- Self-portrait with brush (1991) by l'Herminez
- Born: 1921 Tilburg
- Died: 1997 (aged 75–76) Tilburg

= Theo l'Herminez =

Dutch painter

Theodorus "Theo" Gerardus l'Herminez (1921-1997) was a Dutch painter.

He was given lessons in drawing by an artist from Tilburg and later studied at the Academie van Beeldende en Bouwende Kunsten in Tilburg from 1958–61, and some time passed before he evolved his particular style. Before starting on a new painting, he would make numerous sketches and from these a particular mood developed. Then followed endless additions and changes until he feared that further work would cause the loss of the essence of the picture.
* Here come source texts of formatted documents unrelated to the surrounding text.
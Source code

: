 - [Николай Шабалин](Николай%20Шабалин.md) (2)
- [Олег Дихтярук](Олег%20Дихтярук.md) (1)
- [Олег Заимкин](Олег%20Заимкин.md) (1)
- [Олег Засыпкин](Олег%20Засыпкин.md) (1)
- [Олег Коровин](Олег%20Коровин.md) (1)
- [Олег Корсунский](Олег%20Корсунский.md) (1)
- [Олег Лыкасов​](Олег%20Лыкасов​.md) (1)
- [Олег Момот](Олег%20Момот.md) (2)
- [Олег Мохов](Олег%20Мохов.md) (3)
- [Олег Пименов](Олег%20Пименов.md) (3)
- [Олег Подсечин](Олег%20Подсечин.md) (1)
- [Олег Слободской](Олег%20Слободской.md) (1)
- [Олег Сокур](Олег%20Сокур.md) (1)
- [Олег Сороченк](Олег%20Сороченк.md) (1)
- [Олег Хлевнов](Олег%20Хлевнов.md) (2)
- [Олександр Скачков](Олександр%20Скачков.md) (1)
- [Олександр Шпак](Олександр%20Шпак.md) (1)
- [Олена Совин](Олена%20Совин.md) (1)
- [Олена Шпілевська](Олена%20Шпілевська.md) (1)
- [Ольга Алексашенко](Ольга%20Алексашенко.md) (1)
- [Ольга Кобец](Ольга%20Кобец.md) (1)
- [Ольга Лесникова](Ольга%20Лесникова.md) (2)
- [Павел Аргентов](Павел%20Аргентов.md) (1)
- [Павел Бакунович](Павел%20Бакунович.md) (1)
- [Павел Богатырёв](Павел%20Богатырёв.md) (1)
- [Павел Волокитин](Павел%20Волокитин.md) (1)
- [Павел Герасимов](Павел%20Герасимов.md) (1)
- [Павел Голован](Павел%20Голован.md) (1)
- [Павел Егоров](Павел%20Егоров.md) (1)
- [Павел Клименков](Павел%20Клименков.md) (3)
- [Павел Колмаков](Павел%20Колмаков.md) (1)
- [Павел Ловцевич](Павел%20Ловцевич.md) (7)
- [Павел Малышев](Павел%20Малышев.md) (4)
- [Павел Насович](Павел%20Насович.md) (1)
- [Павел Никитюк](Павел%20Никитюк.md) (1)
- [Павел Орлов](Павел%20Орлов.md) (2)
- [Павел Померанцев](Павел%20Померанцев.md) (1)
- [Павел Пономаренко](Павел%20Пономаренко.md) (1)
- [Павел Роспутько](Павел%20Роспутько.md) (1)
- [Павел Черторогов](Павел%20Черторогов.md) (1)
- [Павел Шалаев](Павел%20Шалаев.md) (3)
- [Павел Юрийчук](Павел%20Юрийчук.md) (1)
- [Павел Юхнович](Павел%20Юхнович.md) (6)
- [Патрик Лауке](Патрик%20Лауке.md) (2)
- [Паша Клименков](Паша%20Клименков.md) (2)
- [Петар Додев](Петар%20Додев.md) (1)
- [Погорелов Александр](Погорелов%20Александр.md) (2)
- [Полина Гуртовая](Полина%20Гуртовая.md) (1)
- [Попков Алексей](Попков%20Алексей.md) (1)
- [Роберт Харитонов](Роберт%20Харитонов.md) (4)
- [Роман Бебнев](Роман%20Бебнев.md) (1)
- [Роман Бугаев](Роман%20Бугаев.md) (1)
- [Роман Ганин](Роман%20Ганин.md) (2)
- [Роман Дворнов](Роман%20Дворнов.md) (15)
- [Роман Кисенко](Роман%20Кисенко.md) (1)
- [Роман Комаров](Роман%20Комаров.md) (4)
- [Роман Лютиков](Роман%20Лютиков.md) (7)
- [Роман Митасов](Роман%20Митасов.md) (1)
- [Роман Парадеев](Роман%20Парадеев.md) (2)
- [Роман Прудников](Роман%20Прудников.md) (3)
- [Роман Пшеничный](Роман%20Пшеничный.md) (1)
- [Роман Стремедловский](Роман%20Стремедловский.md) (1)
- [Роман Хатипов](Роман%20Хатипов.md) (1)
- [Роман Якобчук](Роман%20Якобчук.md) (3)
Largely self-taught and later, moving from impressionism to realism, his favourite subjects were women who were aged, wrinkled and creased, and on whom life had clearly left its mark. These were not people of flesh and blood, but sprang rather from his fertile imagination. The women in his paintings are monumental, being composed of sculptural elements placed against a restful background which does not distract the viewer. Through his caricature of the figure, reality is given a hardened and stylised alien appearance. This effect is enhanced by his combining of strongly contrasting colours with more calming tones.

l'Herminez gained his inspiration through brief encounters with his subjects. The impressions which they left behind, were translated into the images, being qualities that he recognised from his own personality. In this sense his paintings are self-portraits, with his features being discernible in a number of his works. With a touch of cynicism, his portraits show everyone's self-interest, to the point of being unable to communicate. He depicts the cloak of youth and frivolity donned by women to hide ageing and decay, and who have been ravaged by the passage of time. At the same time he emphasises the vulnerability and beauty possessed by all, which manages to break through the cloak.

l'Herminez attempted to create a certain expression by which a feeling of spirituality was evoked. Art always faces the challenge of making visible that which cannot be expressed in words. In this his work has an affinity with mystical realism. In theme and emotional content he displays similarities to the artists Otto Dix and Christian Schad of the New German Pragmatism.

Besides his portraits of women, l'Herminez also produced many self-portraits, showing great consistency in facial expression and style.